How is VGG16 Mean calculated


(satish) #1

I have watched first video in part 1 yesterday and working on the Dogs vs Cats . I like to understand Why and How this mean is calculated for the image . The below link shows the code block where it is done.


(Pietz) #2
  • How: Sum up the intensities of the training set for each color channel separately and divide by the total number of pixels. You can do that manually in python with x_train.mean(axis=(0,1,2)).
  • Why: Once we know the mean, we can subtract it from all pixel values so the intensities are centered at 0. this helps to increase training speed and accuracy.

(satish) #3

Thanks @pietz . I believe Mean mentioned in this problem is related to dogs vs cats dataset. So do we need to change it when doing state farm problem ?
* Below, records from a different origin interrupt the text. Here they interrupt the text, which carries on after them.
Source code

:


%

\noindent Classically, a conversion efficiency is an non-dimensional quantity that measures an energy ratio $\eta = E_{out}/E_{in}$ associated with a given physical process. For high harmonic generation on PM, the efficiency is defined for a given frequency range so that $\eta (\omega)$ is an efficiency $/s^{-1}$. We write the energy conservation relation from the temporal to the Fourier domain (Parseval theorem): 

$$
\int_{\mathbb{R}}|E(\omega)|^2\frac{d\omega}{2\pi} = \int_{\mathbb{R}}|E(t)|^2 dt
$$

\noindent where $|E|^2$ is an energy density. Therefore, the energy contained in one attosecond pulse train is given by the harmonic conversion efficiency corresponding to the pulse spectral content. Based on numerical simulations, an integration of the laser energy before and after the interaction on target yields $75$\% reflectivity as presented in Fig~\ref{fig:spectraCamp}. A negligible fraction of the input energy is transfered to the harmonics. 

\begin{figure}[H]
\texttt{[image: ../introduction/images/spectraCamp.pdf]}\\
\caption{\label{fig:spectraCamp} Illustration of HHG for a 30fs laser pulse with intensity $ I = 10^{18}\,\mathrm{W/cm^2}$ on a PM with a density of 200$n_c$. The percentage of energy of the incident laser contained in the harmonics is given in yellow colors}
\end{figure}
Second in the same code block the image is converted fr RGB to BGR . Any particular reason for the same .


(Pietz) #4

mean centering each channels is a little more precise than just taking the mean across all the channels. that said, ive never come across a problem where centering each channel has lead to better results. but when you do transfer learning you want to adapt precisely to the normalization method the architecture was trained on. no questions asked.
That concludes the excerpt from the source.